--- START ---

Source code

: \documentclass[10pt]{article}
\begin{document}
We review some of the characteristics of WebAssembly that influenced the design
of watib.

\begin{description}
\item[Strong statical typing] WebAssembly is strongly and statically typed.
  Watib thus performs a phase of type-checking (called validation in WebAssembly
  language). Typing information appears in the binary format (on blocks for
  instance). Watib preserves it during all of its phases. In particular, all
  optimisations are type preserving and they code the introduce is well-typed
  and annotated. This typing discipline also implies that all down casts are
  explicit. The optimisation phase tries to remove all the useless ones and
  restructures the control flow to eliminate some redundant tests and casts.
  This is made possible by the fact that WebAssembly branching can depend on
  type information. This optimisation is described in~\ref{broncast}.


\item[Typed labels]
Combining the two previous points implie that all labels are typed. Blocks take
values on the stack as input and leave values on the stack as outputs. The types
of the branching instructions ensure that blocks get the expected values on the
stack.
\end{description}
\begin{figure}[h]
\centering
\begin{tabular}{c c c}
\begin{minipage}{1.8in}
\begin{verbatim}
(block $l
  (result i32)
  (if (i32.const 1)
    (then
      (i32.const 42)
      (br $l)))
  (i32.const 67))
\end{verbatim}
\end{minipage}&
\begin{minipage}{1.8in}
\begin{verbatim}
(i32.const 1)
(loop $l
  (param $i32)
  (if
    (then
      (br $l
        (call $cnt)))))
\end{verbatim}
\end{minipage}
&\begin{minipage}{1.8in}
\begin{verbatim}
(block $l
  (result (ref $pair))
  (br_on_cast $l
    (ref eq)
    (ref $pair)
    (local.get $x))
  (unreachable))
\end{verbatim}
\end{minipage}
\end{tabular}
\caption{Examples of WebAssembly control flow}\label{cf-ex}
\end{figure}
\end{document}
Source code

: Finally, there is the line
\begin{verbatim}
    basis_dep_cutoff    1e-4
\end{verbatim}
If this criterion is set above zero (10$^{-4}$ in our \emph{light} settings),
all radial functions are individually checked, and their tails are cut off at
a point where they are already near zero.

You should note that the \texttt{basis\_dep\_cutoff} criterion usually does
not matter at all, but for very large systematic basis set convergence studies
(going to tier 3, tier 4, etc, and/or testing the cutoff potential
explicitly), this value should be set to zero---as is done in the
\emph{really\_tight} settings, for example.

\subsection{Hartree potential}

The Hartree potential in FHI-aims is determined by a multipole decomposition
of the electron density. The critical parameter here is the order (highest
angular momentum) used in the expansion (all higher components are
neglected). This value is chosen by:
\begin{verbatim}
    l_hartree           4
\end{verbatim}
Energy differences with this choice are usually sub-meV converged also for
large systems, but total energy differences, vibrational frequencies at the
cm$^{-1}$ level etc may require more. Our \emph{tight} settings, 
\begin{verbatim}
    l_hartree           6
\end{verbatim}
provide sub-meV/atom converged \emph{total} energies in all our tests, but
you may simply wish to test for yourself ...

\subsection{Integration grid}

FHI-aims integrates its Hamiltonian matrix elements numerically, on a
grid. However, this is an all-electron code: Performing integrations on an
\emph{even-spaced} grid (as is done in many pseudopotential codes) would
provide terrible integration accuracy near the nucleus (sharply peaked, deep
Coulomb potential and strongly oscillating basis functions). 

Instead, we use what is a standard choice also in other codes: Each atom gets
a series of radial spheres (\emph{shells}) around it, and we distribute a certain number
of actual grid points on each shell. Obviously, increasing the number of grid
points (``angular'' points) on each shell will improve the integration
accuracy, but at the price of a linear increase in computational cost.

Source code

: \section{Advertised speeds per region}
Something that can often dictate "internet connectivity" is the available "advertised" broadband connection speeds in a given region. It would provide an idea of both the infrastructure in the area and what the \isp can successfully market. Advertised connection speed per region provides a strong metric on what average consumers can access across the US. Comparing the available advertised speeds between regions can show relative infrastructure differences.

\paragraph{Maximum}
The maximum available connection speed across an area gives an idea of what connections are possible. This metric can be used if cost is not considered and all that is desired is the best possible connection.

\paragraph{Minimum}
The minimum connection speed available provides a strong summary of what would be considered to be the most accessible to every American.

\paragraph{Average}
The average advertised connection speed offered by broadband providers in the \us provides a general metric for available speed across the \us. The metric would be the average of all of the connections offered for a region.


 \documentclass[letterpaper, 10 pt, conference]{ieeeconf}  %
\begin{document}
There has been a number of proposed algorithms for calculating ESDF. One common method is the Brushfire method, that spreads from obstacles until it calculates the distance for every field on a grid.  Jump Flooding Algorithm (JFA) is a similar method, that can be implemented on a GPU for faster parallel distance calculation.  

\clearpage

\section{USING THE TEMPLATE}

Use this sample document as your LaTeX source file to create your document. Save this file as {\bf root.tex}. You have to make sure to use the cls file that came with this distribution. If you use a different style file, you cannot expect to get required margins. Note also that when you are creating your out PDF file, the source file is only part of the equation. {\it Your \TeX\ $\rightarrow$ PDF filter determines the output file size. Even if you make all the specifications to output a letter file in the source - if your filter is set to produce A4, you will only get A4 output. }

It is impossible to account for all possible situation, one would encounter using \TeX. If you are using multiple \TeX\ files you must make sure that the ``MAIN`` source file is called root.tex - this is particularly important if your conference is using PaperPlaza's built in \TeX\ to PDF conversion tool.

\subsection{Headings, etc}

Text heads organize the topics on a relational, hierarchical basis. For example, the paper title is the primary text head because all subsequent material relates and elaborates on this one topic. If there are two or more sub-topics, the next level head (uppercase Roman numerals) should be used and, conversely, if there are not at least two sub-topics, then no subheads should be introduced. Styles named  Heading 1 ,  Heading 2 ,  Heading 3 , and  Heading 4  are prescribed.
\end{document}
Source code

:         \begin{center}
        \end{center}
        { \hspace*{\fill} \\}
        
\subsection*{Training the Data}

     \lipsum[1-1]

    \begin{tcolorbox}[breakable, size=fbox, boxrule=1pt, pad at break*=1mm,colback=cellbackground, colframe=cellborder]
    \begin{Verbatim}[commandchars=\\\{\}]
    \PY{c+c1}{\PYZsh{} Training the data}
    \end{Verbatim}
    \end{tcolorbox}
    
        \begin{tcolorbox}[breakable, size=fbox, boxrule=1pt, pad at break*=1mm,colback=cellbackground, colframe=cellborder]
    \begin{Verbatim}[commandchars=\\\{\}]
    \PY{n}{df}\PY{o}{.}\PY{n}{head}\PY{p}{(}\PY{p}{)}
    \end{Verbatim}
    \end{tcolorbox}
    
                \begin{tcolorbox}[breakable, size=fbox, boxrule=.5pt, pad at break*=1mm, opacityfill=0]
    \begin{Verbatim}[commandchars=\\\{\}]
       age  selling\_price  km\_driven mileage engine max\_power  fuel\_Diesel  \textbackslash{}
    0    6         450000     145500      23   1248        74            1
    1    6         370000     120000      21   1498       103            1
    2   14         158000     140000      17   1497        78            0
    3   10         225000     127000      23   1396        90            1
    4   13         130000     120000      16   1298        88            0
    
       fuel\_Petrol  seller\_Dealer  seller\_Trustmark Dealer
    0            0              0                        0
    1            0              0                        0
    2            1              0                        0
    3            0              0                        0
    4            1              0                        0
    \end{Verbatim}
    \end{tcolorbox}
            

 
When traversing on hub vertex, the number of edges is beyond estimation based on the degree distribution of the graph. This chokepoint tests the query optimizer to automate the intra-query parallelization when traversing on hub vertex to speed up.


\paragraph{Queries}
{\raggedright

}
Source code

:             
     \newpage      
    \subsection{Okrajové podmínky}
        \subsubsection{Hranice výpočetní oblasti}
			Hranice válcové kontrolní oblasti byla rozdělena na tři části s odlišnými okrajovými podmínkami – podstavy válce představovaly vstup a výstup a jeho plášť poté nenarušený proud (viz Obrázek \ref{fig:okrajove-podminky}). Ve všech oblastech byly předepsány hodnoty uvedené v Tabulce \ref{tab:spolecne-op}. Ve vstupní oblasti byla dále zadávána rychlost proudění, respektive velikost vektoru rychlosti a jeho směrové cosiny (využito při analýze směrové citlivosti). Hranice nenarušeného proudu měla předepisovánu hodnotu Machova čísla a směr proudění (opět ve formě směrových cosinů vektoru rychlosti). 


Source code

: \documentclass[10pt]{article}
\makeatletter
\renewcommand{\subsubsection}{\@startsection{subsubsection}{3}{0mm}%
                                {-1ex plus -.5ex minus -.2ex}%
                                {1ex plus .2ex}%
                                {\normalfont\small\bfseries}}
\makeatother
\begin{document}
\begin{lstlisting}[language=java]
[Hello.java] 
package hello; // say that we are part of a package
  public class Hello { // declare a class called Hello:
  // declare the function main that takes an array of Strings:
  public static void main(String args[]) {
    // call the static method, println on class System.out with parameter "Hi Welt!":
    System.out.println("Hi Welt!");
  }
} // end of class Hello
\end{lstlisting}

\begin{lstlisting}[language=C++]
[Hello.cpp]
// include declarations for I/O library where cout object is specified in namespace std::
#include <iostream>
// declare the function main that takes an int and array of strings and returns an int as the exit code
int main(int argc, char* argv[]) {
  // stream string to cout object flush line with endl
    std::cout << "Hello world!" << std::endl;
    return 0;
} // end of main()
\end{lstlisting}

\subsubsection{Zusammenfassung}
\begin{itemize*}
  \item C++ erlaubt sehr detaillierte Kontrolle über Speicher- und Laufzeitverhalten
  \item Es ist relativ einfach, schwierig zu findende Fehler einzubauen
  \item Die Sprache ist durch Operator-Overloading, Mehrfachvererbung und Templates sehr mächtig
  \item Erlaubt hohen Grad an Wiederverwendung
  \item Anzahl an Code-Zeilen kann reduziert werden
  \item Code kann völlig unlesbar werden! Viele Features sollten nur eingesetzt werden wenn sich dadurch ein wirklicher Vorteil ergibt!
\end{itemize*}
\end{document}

--- END ---

_About this exercise_
Using the material above, copy every line in which the string "fuel" occurs.

_Response to this exercise_
       age  selling\_price  km\_driven mileage engine max\_power  fuel\_Diesel  \textbackslash{}
       fuel\_Petrol  seller\_Dealer  seller\_Trustmark Dealer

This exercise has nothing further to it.